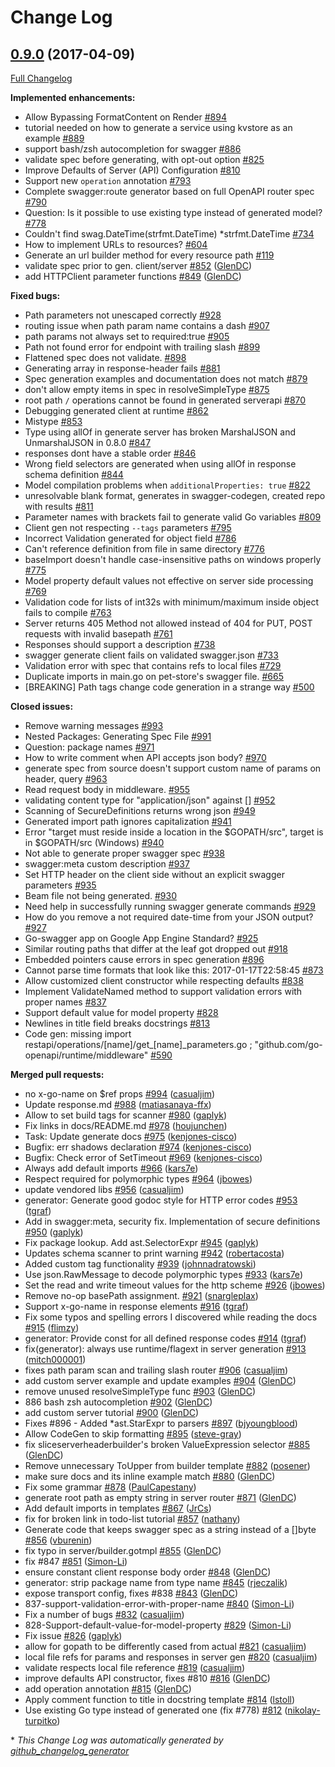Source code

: # Change Log

## [0.9.0](https://github.com/M15t/go-swagger/tree/0.9.0) (2017-04-09)

[Full Changelog](https://github.com/M15t/go-swagger/compare/0.8.0...0.9.0)

**Implemented enhancements:**

- Allow Bypassing FormatContent on Render [\#894](https://github.com/M15t/go-swagger/issues/894)
- tutorial needed on how to generate a service using kvstore as an example [\#889](https://github.com/M15t/go-swagger/issues/889)
- support bash/zsh autocompletion for swagger [\#886](https://github.com/M15t/go-swagger/issues/886)
- validate spec before generating, with opt-out option [\#825](https://github.com/M15t/go-swagger/issues/825)
- Improve Defaults of Server \(API\) Configuration [\#810](https://github.com/M15t/go-swagger/issues/810)
- Support new `operation` annotation [\#793](https://github.com/M15t/go-swagger/issues/793)
- Complete swagger:route generator based on full OpenAPI router spec [\#790](https://github.com/M15t/go-swagger/issues/790)
- Question: Is it possible to use existing type instead of generated model? [\#778](https://github.com/M15t/go-swagger/issues/778)
- Couldn't find swag.DateTime\(strfmt.DateTime\) \*strfmt.DateTime [\#734](https://github.com/M15t/go-swagger/issues/734)
- How to implement URLs to resources? [\#604](https://github.com/M15t/go-swagger/issues/604)
- Generate an url builder method for every resource path [\#119](https://github.com/M15t/go-swagger/issues/119)
- validate spec prior to gen. client/server [\#852](https://github.com/M15t/go-swagger/pull/852) ([GlenDC](https://github.com/GlenDC))
- add HTTPClient parameter functions [\#849](https://github.com/M15t/go-swagger/pull/849) ([GlenDC](https://github.com/GlenDC))

**Fixed bugs:**

- Path parameters not unescaped correctly [\#928](https://github.com/M15t/go-swagger/issues/928)
- routing issue when path param name contains a dash [\#907](https://github.com/M15t/go-swagger/issues/907)
- path params not always set to required:true [\#905](https://github.com/M15t/go-swagger/issues/905)
- Path not found error for endpoint with trailing slash [\#899](https://github.com/M15t/go-swagger/issues/899)
- Flattened spec does not validate. [\#898](https://github.com/M15t/go-swagger/issues/898)
- Generating array in response-header fails [\#881](https://github.com/M15t/go-swagger/issues/881)
- Spec generation examples and documentation does not match [\#879](https://github.com/M15t/go-swagger/issues/879)
- don't allow empty items in spec in resolveSimpleType [\#875](https://github.com/M15t/go-swagger/issues/875)
- root path `/` operations cannot be found in generated serverapi [\#870](https://github.com/M15t/go-swagger/issues/870)
- Debugging generated client at runtime [\#862](https://github.com/M15t/go-swagger/issues/862)
- Mistype [\#853](https://github.com/M15t/go-swagger/issues/853)
- Type using allOf in generate server has broken MarshalJSON and UnmarshalJSON in 0.8.0 [\#847](https://github.com/M15t/go-swagger/issues/847)
- responses dont have a stable order [\#846](https://github.com/M15t/go-swagger/issues/846)
- Wrong field selectors are generated when using allOf in response schema definition [\#844](https://github.com/M15t/go-swagger/issues/844)
- Model compilation problems when `additionalProperties: true` [\#822](https://github.com/M15t/go-swagger/issues/822)
- unresolvable blank format, generates in swagger-codegen, created repo with results [\#811](https://github.com/M15t/go-swagger/issues/811)
- Parameter names with brackets fail to generate valid Go variables [\#809](https://github.com/M15t/go-swagger/issues/809)
- Client gen not respecting `--tags` parameters [\#795](https://github.com/M15t/go-swagger/issues/795)
- Incorrect Validation generated for object field [\#786](https://github.com/M15t/go-swagger/issues/786)
- Can't reference definition from file in same directory [\#776](https://github.com/M15t/go-swagger/issues/776)
- baseImport doesn't handle case-insensitive paths on windows properly [\#775](https://github.com/M15t/go-swagger/issues/775)
- Model property default values not effective on server side processing [\#769](https://github.com/M15t/go-swagger/issues/769)
- Validation code for lists of int32s with minimum/maximum inside object fails to compile [\#763](https://github.com/M15t/go-swagger/issues/763)
- Server returns 405 Method not allowed instead of 404 for PUT, POST requests with invalid basepath [\#761](https://github.com/M15t/go-swagger/issues/761)
- Responses should support a description [\#738](https://github.com/M15t/go-swagger/issues/738)
- swagger generate client fails on validated swagger.json [\#733](https://github.com/M15t/go-swagger/issues/733)
- Validation error with spec that contains refs to local files [\#729](https://github.com/M15t/go-swagger/issues/729)
- Duplicate imports in main.go on pet-store's swagger file. [\#665](https://github.com/M15t/go-swagger/issues/665)
- \[BREAKING\] Path tags change code generation in a strange way [\#500](https://github.com/M15t/go-swagger/issues/500)

**Closed issues:**

- Remove warning messages [\#993](https://github.com/M15t/go-swagger/issues/993)
- Nested Packages: Generating Spec File [\#991](https://github.com/M15t/go-swagger/issues/991)
- Question: package names [\#971](https://github.com/M15t/go-swagger/issues/971)
- How to write comment when API accepts json body? [\#970](https://github.com/M15t/go-swagger/issues/970)
- generate spec from source doesn't support custom name of params on header, query [\#963](https://github.com/M15t/go-swagger/issues/963)
- Read request body in middleware. [\#955](https://github.com/M15t/go-swagger/issues/955)
- validating content type for "application/json" against \[\] [\#952](https://github.com/M15t/go-swagger/issues/952)
- Scanning of SecureDefinitions returns wrong json [\#949](https://github.com/M15t/go-swagger/issues/949)
- Generated import path ignores capitalization [\#941](https://github.com/M15t/go-swagger/issues/941)
- Error "target must reside inside a location in the $GOPATH/src", target is in $GOPATH/src \(Windows\) [\#940](https://github.com/M15t/go-swagger/issues/940)
- Not able to generate proper swagger spec [\#938](https://github.com/M15t/go-swagger/issues/938)
- swagger:meta custom description [\#937](https://github.com/M15t/go-swagger/issues/937)
- Set HTTP header on the client side without an explicit swagger parameters [\#935](https://github.com/M15t/go-swagger/issues/935)
- Beam file not being generated. [\#930](https://github.com/M15t/go-swagger/issues/930)
- Need help in successfully running swagger generate commands [\#929](https://github.com/M15t/go-swagger/issues/929)
- How do you remove a not required date-time from your JSON output? [\#927](https://github.com/M15t/go-swagger/issues/927)
- Go-swagger app on Google App Engine Standard? [\#925](https://github.com/M15t/go-swagger/issues/925)
- Similar routing paths that differ at the leaf got dropped out [\#918](https://github.com/M15t/go-swagger/issues/918)
- Embedded pointers cause errors in spec generation [\#896](https://github.com/M15t/go-swagger/issues/896)
- Cannot parse time formats that look like this: 2017-01-17T22:58:45 [\#873](https://github.com/M15t/go-swagger/issues/873)
- Allow customized client constructor while respecting defaults [\#838](https://github.com/M15t/go-swagger/issues/838)
- Implement ValidateNamed method to support validation errors with proper names [\#837](https://github.com/M15t/go-swagger/issues/837)
- Support default value for model property [\#828](https://github.com/M15t/go-swagger/issues/828)
- Newlines in title field breaks docstrings [\#813](https://github.com/M15t/go-swagger/issues/813)
- Code gen: missing import restapi/operations/\[name\]/get\_\[name\]\_parameters.go ; "github.com/go-openapi/runtime/middleware" [\#590](https://github.com/M15t/go-swagger/issues/590)

**Merged pull requests:**

- no x-go-name on $ref props [\#994](https://github.com/M15t/go-swagger/pull/994) ([casualjim](https://github.com/casualjim))
- Update response.md [\#988](https://github.com/M15t/go-swagger/pull/988) ([matiasanaya-ffx](https://github.com/matiasanaya-ffx))
- Allow to set build tags for scanner [\#980](https://github.com/M15t/go-swagger/pull/980) ([gaplyk](https://github.com/gaplyk))
- Fix links in docs/README.md [\#978](https://github.com/M15t/go-swagger/pull/978) ([houjunchen](https://github.com/houjunchen))
- Task: Update generate docs [\#975](https://github.com/M15t/go-swagger/pull/975) ([kenjones-cisco](https://github.com/kenjones-cisco))
- Bugfix: err shadows declaration [\#974](https://github.com/M15t/go-swagger/pull/974) ([kenjones-cisco](https://github.com/kenjones-cisco))
- Bugfix: Check error of SetTimeout [\#969](https://github.com/M15t/go-swagger/pull/969) ([kenjones-cisco](https://github.com/kenjones-cisco))
- Always add default imports [\#966](https://github.com/M15t/go-swagger/pull/966) ([kars7e](https://github.com/kars7e))
- Respect required for polymorphic types [\#964](https://github.com/M15t/go-swagger/pull/964) ([jbowes](https://github.com/jbowes))
- update vendored libs [\#956](https://github.com/M15t/go-swagger/pull/956) ([casualjim](https://github.com/casualjim))
- generator: Generate good godoc style for HTTP error codes [\#953](https://github.com/M15t/go-swagger/pull/953) ([tgraf](https://github.com/tgraf))
- Add in swagger:meta, security fix. Implementation of secure definitions [\#950](https://github.com/M15t/go-swagger/pull/950) ([gaplyk](https://github.com/gaplyk))
- Fix package lookup. Add ast.SelectorExpr [\#945](https://github.com/M15t/go-swagger/pull/945) ([gaplyk](https://github.com/gaplyk))
- Updates schema scanner to print warning [\#942](https://github.com/M15t/go-swagger/pull/942) ([robertacosta](https://github.com/robertacosta))
- Added custom tag functionality [\#939](https://github.com/M15t/go-swagger/pull/939) ([johnnadratowski](https://github.com/johnnadratowski))
- Use json.RawMessage to decode polymorphic types [\#933](https://github.com/M15t/go-swagger/pull/933) ([kars7e](https://github.com/kars7e))
- Set the read and write timeout values for the http scheme [\#926](https://github.com/M15t/go-swagger/pull/926) ([jbowes](https://github.com/jbowes))
- Remove no-op basePath assignment. [\#921](https://github.com/M15t/go-swagger/pull/921) ([snargleplax](https://github.com/snargleplax))
- Support x-go-name in response elements [\#916](https://github.com/M15t/go-swagger/pull/916) ([tgraf](https://github.com/tgraf))
- Fix some typos and spelling errors I discovered while reading the docs [\#915](https://github.com/M15t/go-swagger/pull/915) ([flimzy](https://github.com/flimzy))
- generator: Provide const for all defined response codes [\#914](https://github.com/M15t/go-swagger/pull/914) ([tgraf](https://github.com/tgraf))
- fix\(generator\): always use runtime/flagext in server generation [\#913](https://github.com/M15t/go-swagger/pull/913) ([mitch000001](https://github.com/mitch000001))
- fixes path param scan and trailing slash router [\#906](https://github.com/M15t/go-swagger/pull/906) ([casualjim](https://github.com/casualjim))
- add custom server example and update examples [\#904](https://github.com/M15t/go-swagger/pull/904) ([GlenDC](https://github.com/GlenDC))
- remove unused resolveSimpleType func [\#903](https://github.com/M15t/go-swagger/pull/903) ([GlenDC](https://github.com/GlenDC))
- 886 bash zsh autocompletion [\#902](https://github.com/M15t/go-swagger/pull/902) ([GlenDC](https://github.com/GlenDC))
- add custom server tutorial [\#900](https://github.com/M15t/go-swagger/pull/900) ([GlenDC](https://github.com/GlenDC))
- Fixes \#896 - Added \*ast.StarExpr to parsers [\#897](https://github.com/M15t/go-swagger/pull/897) ([bjyoungblood](https://github.com/bjyoungblood))
- Allow CodeGen to skip formatting [\#895](https://github.com/M15t/go-swagger/pull/895) ([steve-gray](https://github.com/steve-gray))
- fix sliceserverheaderbuilder's broken ValueExpression selector [\#885](https://github.com/M15t/go-swagger/pull/885) ([GlenDC](https://github.com/GlenDC))
- Remove unnecessary ToUpper from builder template [\#882](https://github.com/M15t/go-swagger/pull/882) ([posener](https://github.com/posener))
- make sure docs and its inline example match [\#880](https://github.com/M15t/go-swagger/pull/880) ([GlenDC](https://github.com/GlenDC))
- Fix some grammar [\#878](https://github.com/M15t/go-swagger/pull/878) ([PaulCapestany](https://github.com/PaulCapestany))
- generate root path as empty string in server router [\#871](https://github.com/M15t/go-swagger/pull/871) ([GlenDC](https://github.com/GlenDC))
- Add default imports in templates [\#867](https://github.com/M15t/go-swagger/pull/867) ([JrCs](https://github.com/JrCs))
- fix for broken link in todo-list tutorial [\#857](https://github.com/M15t/go-swagger/pull/857) ([nathany](https://github.com/nathany))
- Generate code that keeps swagger spec as a string instead of a \[\]byte [\#856](https://github.com/M15t/go-swagger/pull/856) ([vburenin](https://github.com/vburenin))
- fix typo in server/builder.gotmpl [\#855](https://github.com/M15t/go-swagger/pull/855) ([GlenDC](https://github.com/GlenDC))
- fix \#847 [\#851](https://github.com/M15t/go-swagger/pull/851) ([Simon-Li](https://github.com/Simon-Li))
- ensure constant client response body order [\#848](https://github.com/M15t/go-swagger/pull/848) ([GlenDC](https://github.com/GlenDC))
- generator: strip package name from type name [\#845](https://github.com/M15t/go-swagger/pull/845) ([rjeczalik](https://github.com/rjeczalik))
- expose transport config, fixes \#838 [\#843](https://github.com/M15t/go-swagger/pull/843) ([GlenDC](https://github.com/GlenDC))
- 837-support-validation-error-with-proper-name [\#840](https://github.com/M15t/go-swagger/pull/840) ([Simon-Li](https://github.com/Simon-Li))
- Fix a number of bugs [\#832](https://github.com/M15t/go-swagger/pull/832) ([casualjim](https://github.com/casualjim))
- 828-Support-default-value-for-model-property [\#829](https://github.com/M15t/go-swagger/pull/829) ([Simon-Li](https://github.com/Simon-Li))
- Fix issue [\#826](https://github.com/M15t/go-swagger/pull/826) ([gaplyk](https://github.com/gaplyk))
- allow for gopath to be differently cased from actual [\#821](https://github.com/M15t/go-swagger/pull/821) ([casualjim](https://github.com/casualjim))
- local file refs for params and responses in server gen [\#820](https://github.com/M15t/go-swagger/pull/820) ([casualjim](https://github.com/casualjim))
- validate respects local file reference [\#819](https://github.com/M15t/go-swagger/pull/819) ([casualjim](https://github.com/casualjim))
- improve defaults API constructor, fixes \#810 [\#816](https://github.com/M15t/go-swagger/pull/816) ([GlenDC](https://github.com/GlenDC))
- add operation annotation [\#815](https://github.com/M15t/go-swagger/pull/815) ([GlenDC](https://github.com/GlenDC))
- Apply comment function to title in docstring template [\#814](https://github.com/M15t/go-swagger/pull/814) ([lstoll](https://github.com/lstoll))
- Use existing Go type instead of generated one \(fix \#778\) [\#812](https://github.com/M15t/go-swagger/pull/812) ([nikolay-turpitko](https://github.com/nikolay-turpitko))

\* _This Change Log was automatically generated by [github_changelog_generator](https://github.com/skywinder/Github-Changelog-Generator)_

→ Task to carry out
When the line with "- validating content" is reached in the data above, begin copying, and stop after the line with "- Need help"; copy each line exactly, both ends included.

→ Response area
- validating content type for "application/json" against \[\] [\#952](https://github.com/M15t/go-swagger/issues/952)
- Scanning of SecureDefinitions returns wrong json [\#949](https://github.com/M15t/go-swagger/issues/949)
- Generated import path ignores capitalization [\#941](https://github.com/M15t/go-swagger/issues/941)
- Error "target must reside inside a location in the $GOPATH/src", target is in $GOPATH/src \(Windows\) [\#940](https://github.com/M15t/go-swagger/issues/940)
- Not able to generate proper swagger spec [\#938](https://github.com/M15t/go-swagger/issues/938)
- swagger:meta custom description [\#937](https://github.com/M15t/go-swagger/issues/937)
- Set HTTP header on the client side without an explicit swagger parameters [\#935](https://github.com/M15t/go-swagger/issues/935)
- Beam file not being generated. [\#930](https://github.com/M15t/go-swagger/issues/930)
- Need help in successfully running swagger generate commands [\#929](https://github.com/M15t/go-swagger/issues/929)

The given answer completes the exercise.